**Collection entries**
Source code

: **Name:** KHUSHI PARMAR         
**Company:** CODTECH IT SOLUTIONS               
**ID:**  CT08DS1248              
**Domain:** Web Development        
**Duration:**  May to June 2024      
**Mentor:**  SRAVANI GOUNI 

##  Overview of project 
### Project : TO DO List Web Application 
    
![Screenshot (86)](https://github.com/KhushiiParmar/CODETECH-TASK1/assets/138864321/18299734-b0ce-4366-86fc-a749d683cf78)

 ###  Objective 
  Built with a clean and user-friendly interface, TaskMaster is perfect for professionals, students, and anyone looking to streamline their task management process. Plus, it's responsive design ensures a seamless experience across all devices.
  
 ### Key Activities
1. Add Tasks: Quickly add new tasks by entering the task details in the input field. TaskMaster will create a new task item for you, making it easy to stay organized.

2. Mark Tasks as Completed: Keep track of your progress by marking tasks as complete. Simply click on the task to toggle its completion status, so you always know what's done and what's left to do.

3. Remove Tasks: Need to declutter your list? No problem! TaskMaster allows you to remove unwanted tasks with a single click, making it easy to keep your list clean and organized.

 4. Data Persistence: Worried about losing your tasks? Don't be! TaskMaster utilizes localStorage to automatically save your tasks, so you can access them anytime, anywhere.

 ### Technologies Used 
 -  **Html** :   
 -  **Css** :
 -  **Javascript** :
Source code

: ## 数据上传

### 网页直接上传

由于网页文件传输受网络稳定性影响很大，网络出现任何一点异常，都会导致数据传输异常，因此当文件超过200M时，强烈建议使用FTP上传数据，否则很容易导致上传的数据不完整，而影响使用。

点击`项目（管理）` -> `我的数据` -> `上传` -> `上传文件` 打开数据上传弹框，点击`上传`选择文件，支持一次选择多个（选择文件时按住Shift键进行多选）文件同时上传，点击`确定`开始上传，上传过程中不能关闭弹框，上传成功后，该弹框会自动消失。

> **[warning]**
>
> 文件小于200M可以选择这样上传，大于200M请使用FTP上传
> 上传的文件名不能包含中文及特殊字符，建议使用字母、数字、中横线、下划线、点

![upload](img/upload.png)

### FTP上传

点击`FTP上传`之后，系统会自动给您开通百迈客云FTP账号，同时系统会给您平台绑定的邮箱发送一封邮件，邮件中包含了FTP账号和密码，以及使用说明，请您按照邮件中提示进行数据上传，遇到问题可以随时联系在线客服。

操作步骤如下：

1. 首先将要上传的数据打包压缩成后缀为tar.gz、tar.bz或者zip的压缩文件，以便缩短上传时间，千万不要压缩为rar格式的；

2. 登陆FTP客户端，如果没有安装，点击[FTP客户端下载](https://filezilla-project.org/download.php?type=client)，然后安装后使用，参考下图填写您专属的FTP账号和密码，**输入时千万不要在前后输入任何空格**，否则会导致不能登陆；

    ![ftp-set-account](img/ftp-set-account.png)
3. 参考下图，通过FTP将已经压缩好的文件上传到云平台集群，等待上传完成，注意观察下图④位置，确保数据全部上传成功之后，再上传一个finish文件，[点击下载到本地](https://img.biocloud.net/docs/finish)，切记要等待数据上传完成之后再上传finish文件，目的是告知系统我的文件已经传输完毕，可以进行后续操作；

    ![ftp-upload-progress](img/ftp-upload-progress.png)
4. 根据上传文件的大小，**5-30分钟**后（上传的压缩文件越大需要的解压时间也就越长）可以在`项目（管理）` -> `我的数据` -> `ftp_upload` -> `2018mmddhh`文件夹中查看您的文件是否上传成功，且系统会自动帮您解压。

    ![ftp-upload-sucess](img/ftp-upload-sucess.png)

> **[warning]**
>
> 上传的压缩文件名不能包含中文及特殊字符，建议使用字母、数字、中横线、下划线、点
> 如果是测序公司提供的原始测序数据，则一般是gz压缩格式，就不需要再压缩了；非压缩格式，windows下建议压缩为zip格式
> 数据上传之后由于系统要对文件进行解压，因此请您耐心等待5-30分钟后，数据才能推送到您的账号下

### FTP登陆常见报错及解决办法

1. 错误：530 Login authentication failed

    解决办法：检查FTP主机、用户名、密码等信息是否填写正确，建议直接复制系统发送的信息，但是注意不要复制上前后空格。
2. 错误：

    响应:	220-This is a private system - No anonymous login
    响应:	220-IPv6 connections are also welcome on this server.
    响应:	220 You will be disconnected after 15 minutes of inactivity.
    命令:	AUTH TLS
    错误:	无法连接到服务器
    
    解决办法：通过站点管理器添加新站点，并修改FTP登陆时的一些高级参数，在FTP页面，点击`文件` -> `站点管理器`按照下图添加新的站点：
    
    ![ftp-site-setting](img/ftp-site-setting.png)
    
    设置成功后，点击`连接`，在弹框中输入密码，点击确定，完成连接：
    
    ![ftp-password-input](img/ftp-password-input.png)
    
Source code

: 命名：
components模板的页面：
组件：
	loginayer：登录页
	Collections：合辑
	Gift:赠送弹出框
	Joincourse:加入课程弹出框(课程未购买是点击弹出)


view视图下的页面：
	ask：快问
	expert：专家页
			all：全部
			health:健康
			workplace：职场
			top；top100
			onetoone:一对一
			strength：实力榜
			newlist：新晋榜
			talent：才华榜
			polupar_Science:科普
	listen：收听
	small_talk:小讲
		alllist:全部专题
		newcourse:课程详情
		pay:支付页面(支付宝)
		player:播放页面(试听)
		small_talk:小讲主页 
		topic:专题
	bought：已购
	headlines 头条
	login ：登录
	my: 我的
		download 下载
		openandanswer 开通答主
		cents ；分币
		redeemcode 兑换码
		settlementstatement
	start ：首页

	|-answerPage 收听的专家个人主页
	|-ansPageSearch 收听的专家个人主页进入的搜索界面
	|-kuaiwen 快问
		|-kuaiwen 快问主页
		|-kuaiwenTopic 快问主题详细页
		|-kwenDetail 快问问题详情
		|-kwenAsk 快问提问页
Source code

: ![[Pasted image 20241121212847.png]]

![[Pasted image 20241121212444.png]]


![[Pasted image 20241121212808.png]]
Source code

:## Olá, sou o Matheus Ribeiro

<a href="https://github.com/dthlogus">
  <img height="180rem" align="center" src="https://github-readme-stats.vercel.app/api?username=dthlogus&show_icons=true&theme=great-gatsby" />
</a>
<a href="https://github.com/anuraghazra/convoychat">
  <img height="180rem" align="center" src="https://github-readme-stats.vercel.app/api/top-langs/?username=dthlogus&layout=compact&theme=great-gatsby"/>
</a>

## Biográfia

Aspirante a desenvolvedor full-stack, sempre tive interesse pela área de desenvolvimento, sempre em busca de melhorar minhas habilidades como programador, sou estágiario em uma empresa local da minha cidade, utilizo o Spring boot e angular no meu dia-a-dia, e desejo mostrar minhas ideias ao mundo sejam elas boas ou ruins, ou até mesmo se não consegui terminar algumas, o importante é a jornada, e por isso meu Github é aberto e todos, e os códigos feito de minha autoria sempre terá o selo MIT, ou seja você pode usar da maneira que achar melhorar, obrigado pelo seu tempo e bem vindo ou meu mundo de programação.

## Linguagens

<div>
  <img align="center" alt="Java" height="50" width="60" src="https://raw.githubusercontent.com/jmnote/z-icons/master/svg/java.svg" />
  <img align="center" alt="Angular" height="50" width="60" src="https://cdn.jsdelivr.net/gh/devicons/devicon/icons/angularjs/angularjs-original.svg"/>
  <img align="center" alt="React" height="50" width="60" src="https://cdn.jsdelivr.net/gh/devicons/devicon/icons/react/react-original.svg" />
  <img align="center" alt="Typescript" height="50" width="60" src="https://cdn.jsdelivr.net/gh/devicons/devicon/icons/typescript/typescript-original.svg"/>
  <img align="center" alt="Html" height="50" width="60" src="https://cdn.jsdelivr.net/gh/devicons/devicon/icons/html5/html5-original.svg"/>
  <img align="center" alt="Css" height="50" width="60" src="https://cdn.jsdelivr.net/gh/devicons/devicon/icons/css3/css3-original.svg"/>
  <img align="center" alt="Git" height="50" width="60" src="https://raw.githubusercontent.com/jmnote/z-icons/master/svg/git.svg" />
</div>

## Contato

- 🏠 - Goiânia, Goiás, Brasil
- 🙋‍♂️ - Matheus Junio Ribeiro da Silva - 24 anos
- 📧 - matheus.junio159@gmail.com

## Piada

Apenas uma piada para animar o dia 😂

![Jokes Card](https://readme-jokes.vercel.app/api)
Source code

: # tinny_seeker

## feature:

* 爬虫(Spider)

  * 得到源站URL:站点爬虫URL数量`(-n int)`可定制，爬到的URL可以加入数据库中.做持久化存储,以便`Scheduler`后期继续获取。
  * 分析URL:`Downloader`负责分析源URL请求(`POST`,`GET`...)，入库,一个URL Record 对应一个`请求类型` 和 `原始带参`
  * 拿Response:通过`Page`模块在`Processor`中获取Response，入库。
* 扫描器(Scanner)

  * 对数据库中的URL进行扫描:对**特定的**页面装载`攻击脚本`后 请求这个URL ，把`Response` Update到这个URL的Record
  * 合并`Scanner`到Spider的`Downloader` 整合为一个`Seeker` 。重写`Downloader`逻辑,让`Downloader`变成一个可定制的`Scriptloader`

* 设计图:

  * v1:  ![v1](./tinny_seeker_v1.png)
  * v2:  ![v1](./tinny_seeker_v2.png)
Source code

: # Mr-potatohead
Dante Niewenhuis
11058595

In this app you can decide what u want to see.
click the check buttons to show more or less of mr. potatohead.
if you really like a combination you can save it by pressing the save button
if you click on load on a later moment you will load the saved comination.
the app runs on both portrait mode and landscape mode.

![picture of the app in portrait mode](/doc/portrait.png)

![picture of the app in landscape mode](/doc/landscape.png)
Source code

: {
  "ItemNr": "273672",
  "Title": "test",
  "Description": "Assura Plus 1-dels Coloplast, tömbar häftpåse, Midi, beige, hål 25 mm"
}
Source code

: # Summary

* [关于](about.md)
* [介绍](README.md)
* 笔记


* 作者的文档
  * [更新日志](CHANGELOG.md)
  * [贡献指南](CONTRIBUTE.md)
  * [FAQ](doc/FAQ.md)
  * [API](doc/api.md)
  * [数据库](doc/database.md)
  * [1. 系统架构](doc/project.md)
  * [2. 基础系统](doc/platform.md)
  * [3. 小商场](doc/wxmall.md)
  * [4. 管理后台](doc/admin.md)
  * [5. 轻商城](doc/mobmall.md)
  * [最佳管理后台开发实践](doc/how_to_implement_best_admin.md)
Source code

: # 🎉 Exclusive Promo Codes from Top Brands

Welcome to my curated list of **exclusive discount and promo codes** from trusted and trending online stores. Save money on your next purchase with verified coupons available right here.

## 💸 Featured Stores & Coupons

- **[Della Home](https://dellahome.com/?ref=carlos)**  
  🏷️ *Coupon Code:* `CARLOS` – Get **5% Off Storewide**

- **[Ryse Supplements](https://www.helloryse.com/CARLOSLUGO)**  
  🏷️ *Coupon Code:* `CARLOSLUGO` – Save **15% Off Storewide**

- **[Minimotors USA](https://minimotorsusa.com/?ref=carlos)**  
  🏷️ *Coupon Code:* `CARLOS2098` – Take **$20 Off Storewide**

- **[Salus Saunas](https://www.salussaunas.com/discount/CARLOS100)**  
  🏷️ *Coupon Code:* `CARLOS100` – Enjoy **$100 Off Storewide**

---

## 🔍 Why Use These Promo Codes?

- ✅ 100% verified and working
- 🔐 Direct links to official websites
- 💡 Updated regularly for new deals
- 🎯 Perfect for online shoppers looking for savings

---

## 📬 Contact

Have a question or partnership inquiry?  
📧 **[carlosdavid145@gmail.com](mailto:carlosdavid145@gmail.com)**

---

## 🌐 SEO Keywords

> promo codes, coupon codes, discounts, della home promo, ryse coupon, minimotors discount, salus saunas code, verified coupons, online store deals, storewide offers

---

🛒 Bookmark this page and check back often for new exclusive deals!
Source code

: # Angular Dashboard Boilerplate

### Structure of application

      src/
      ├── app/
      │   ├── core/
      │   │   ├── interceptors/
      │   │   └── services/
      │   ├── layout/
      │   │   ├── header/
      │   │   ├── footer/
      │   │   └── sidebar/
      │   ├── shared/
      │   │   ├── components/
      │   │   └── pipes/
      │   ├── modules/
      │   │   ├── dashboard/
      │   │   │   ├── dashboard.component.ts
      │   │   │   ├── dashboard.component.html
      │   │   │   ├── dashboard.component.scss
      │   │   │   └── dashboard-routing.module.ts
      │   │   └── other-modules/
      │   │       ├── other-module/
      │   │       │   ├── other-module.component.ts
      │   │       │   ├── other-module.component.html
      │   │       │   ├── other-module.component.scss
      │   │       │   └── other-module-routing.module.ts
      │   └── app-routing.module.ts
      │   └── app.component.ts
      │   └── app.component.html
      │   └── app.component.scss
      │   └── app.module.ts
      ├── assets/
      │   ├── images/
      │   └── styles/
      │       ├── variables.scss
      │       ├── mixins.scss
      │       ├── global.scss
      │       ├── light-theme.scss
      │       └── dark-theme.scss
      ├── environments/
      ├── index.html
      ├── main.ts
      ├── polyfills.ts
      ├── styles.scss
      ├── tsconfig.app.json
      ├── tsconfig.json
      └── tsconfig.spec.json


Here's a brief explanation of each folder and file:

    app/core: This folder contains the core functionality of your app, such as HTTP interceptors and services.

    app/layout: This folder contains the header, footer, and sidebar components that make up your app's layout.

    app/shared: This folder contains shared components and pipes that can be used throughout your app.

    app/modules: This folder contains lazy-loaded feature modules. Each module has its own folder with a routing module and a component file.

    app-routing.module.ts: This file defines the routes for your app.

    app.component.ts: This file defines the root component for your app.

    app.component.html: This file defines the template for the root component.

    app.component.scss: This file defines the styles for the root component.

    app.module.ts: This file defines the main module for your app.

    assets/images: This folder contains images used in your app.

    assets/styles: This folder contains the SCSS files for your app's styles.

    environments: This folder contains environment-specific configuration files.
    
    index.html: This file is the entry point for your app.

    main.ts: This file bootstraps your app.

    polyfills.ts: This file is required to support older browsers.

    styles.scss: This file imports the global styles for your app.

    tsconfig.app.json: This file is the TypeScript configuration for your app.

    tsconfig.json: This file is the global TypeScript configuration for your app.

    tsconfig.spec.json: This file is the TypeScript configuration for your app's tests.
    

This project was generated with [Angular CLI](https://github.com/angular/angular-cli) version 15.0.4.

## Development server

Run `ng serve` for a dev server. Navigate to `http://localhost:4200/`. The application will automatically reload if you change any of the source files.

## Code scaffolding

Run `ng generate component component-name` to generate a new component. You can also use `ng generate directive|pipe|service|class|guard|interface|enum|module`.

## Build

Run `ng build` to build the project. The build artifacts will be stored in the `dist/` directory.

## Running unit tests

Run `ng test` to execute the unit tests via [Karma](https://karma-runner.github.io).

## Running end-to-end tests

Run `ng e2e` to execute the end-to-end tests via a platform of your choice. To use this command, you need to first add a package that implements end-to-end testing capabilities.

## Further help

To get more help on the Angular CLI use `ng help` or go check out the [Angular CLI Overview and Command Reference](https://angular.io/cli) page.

**DIRECTIONS FOR THIS TASK**
Count each line above in which the string "environments" appears, then state only the total.

**THE ANSWER**
2